Table 1. Performance of different FCM algorithms on the incomplete Wine data set
Table 2. Performance of different FCM algorithms on the incomplete Seeds data set

From Tables 1 and 2, we have the following observations.

  1. (1)

    For all the test data sets, the proposed RFCM algorithm provides the best clustering performance in terms of misclassification rate.

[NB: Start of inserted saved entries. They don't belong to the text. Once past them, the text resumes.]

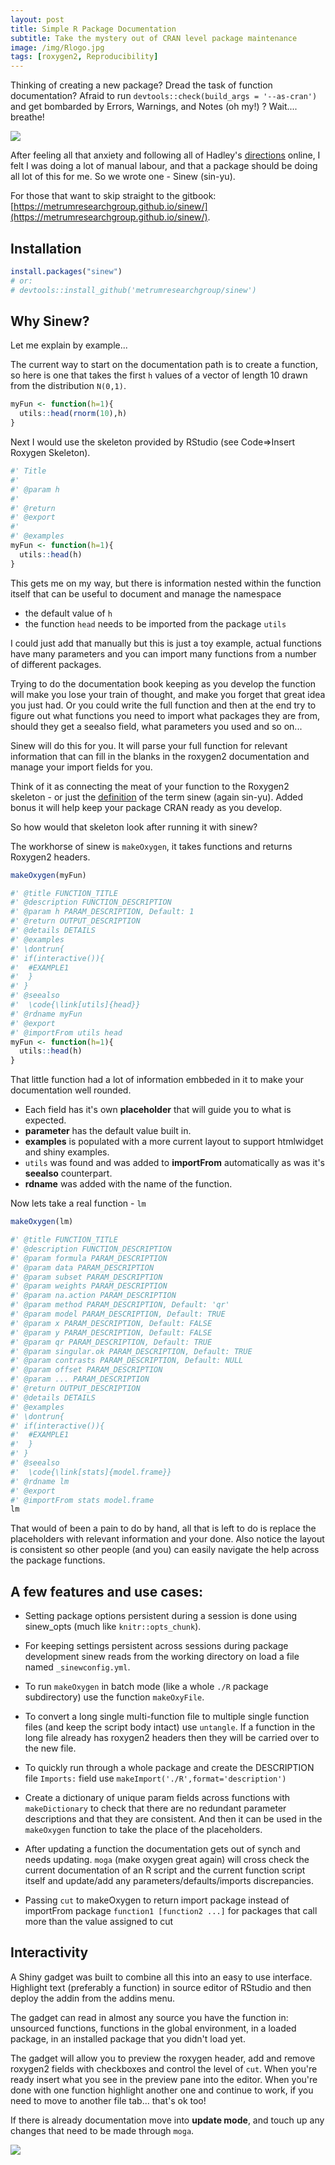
 ```yaml
---
layout: post
title: Simple R Package Documentation
subtitle: Take the mystery out of CRAN level package maintenance
image: /img/Rlogo.jpg
tags: [roxygen2, Reproducibility]
---
```


Thinking of creating a new package? Dread the task of function documentation? Afraid to run `devtools::check(build_args = '--as-cran')` and get bombarded by Errors, Warnings, and Notes (oh my!) ? Wait.... breathe!

![](https://media.giphy.com/media/pWYReekqQW72U/giphy.gif)

After feeling all that anxiety and following all of Hadley's [directions](http://r-pkgs.had.co.nz/man.html) online, I felt I was doing a lot of manual labour, and that a package should be doing all lot of this for me. So we wrote one - Sinew (sin-yu).

For those that want to skip straight to the gitbook: [https://metrumresearchgroup.github.io/sinew/](https://metrumresearchgroup.github.io/sinew/).

## Installation
```r
install.packages("sinew")
# or:
# devtools::install_github('metrumresearchgroup/sinew')
```

## Why Sinew? 

Let me explain by example... 

The current way to start on the documentation path is to create a function, so here is one that takes the first `h` values of a vector of length 10 drawn from the distribution `N(0,1)`. 

```r
myFun <- function(h=1){
  utils::head(rnorm(10),h)
}
```

Next I would use the skeleton provided by RStudio (see Code=>Insert Roxygen Skeleton).

```r
#' Title
#'
#' @param h 
#'
#' @return
#' @export
#'
#' @examples
myFun <- function(h=1){
  utils::head(h)
}
```

This gets me on my way, but there is information nested within the function itself that can be useful to document and manage the namespace

  - the default value of `h`
  - the function `head` needs to be imported from the package `utils`
  
I could just add that manually but this is just a toy example, actual functions have many parameters and you can import many functions from a number of different packages. 

Trying to do the documentation book keeping as you develop the function will make you lose your train of thought, and make you forget that great idea you just had. Or you could write the full function and then at the end try to figure out what functions you need to import what packages they are from, should they get a seealso field, what parameters you used and so on...

Sinew will do this for you. It will parse your full function for relevant information that can fill in the blanks in the roxygen2 documentation and manage your import fields for you. 

Think of it as connecting the meat of your function to the Roxygen2 skeleton - or just the [definition](https://en.wikipedia.org/wiki/Tendon) of the term sinew (again sin-yu). Added bonus it will help keep your package CRAN ready as you develop. 

So how would that skeleton look after running it with sinew?

The workhorse of sinew is `makeOxygen`, it takes functions and returns Roxygen2 headers.

```r
makeOxygen(myFun)

#' @title FUNCTION_TITLE
#' @description FUNCTION_DESCRIPTION
#' @param h PARAM_DESCRIPTION, Default: 1
#' @return OUTPUT_DESCRIPTION
#' @details DETAILS
#' @examples 
#' \dontrun{
#' if(interactive()){
#'  #EXAMPLE1
#'  }
#' }
#' @seealso 
#'  \code{\link[utils]{head}}
#' @rdname myFun
#' @export 
#' @importFrom utils head
myFun <- function(h=1){
  utils::head(h)
}
```

That little function had a lot of information embbeded in it to make your documentation well rounded.

  - Each field has it's own **placeholder** that will guide you to what is expected.
  - **parameter** has the default value built in.
  - **examples**  is populated with a more current layout to support htmlwidget and shiny examples. 
  - `utils` was found and was added to **importFrom** automatically as was it's **seealso** counterpart. 
  - **rdname** was added with the name of the function. 
  
Now lets take a real function - `lm`

```r
makeOxygen(lm)

#' @title FUNCTION_TITLE
#' @description FUNCTION_DESCRIPTION
#' @param formula PARAM_DESCRIPTION
#' @param data PARAM_DESCRIPTION
#' @param subset PARAM_DESCRIPTION
#' @param weights PARAM_DESCRIPTION
#' @param na.action PARAM_DESCRIPTION
#' @param method PARAM_DESCRIPTION, Default: 'qr'
#' @param model PARAM_DESCRIPTION, Default: TRUE
#' @param x PARAM_DESCRIPTION, Default: FALSE
#' @param y PARAM_DESCRIPTION, Default: FALSE
#' @param qr PARAM_DESCRIPTION, Default: TRUE
#' @param singular.ok PARAM_DESCRIPTION, Default: TRUE
#' @param contrasts PARAM_DESCRIPTION, Default: NULL
#' @param offset PARAM_DESCRIPTION
#' @param ... PARAM_DESCRIPTION
#' @return OUTPUT_DESCRIPTION
#' @details DETAILS
#' @examples 
#' \dontrun{
#' if(interactive()){
#'  #EXAMPLE1
#'  }
#' }
#' @seealso 
#'  \code{\link[stats]{model.frame}}
#' @rdname lm
#' @export 
#' @importFrom stats model.frame
lm
```

That would of been a pain to do by hand, all that is left to do is replace the placeholders with relevant information and your done. Also notice the layout is consistent so other people (and you) can easily navigate the help across the package functions. 

## A few features and use cases:

  - Setting package options persistent during a session is done using sinew_opts (much like `knitr::opts_chunk`).

  - For keeping settings persistent across sessions during package development sinew reads from the working directory on load a file named `_sinewconfig.yml`. 

  - To run `makeOxygen` in batch mode (like a whole `./R` package subdirectory) use the function `makeOxyFile`. 

  - To convert a long single multi-function file to multiple single function files (and keep the script body intact) use `untangle`. If a function in the long file already has roxygen2 headers then they will be carried over to the new file.
  
  - To quickly run through a whole package and create the DESCRIPTION file `Imports:` field use `makeImport('./R',format='description')`
  
  - Create a dictionary of unique param fields across functions with `makeDictionary` to check that there are no redundant parameter descriptions and that they are consistent. And then it can be used in the `makeOxygen` function to take the place of the placeholders. 
  
  - After updating a function the documentation gets out of synch and needs updating. `moga` (make oxygen great again) will cross check the current documentation of an R script and the current function script itself and update/add any parameters/defaults/imports discrepancies.

  - Passing `cut` to makeOxygen to return import package instead of importFrom package `function1 [function2 ...]` for packages that call more than the value assigned to cut

## Interactivity

A Shiny gadget was built to combine all this into an easy to use interface. Highlight text (preferably a function) in source editor of RStudio and then deploy the addin from the addins menu. 

The gadget can read in almost any source you have the function in: unsourced functions, functions in the global environment, in a loaded package, in an installed package that you didn't load yet. 

The gadget will allow you to preview the roxygen header, add and remove roxygen2 fields with checkboxes and control the level of `cut`. When you're ready insert what you see in the preview pane into the editor. When you're done with one function highlight another one and continue to work, if you need to move to another file tab... that's ok too!

If there is already documentation move into **update mode**, and touch up any changes that need to be made through `moga`.

![](https://github.com/metrumresearchgroup/sinew/blob/master/Miscellaneous/interactiveAddin.gif?raw=true)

For example, when the missing rate of the Wine data set is \(20\%\), the misclassification rate of RFCM is only \(12.58\%\) while the misclassification rate of WDS, PDS and NPS are \(14.28\%\), \(18.33\%\) and \(14.12\%\), respectively.

  2. (2)

    When the missing rate is small, missing data have little adverse effect on the performance of the proposed RFCM and missing data even help RFCM to give better performance.

  3. (3)

    The cluster prototypes given by RFCM also have smaller cluster prototype errors compared with cluster prototypes given by WDS, PDS and NPS.

5 Conclusion

This paper proposes a robust FCM algorithm to cluster data sets with missing feature values. The RFCM algorithm represents the missing feature values by intervals. Different existing interval-based clustering algorithms, which only replace the traditional Euclidean distance with a modified distance function for interval data, the RFCM algorithm adopts the idea of robust optimization and aims to find an optimal cluster with the minimum wort-case cluster objective function value. Therefore, it can guarantee the worst-case performance of the resulted cluster output and minimizes the adverse effect of missing feature values. This paper formulates the robust clustering problem as a two-level min-max optimization problem and provides an equivalent reformulation. An efficient solution method is further designed based on smoothing and gradient projection techniques. Experiments on UCI data sets also validate the effectiveness and robustness of the RFCM algorithm by comparison with existing clustering algorithms.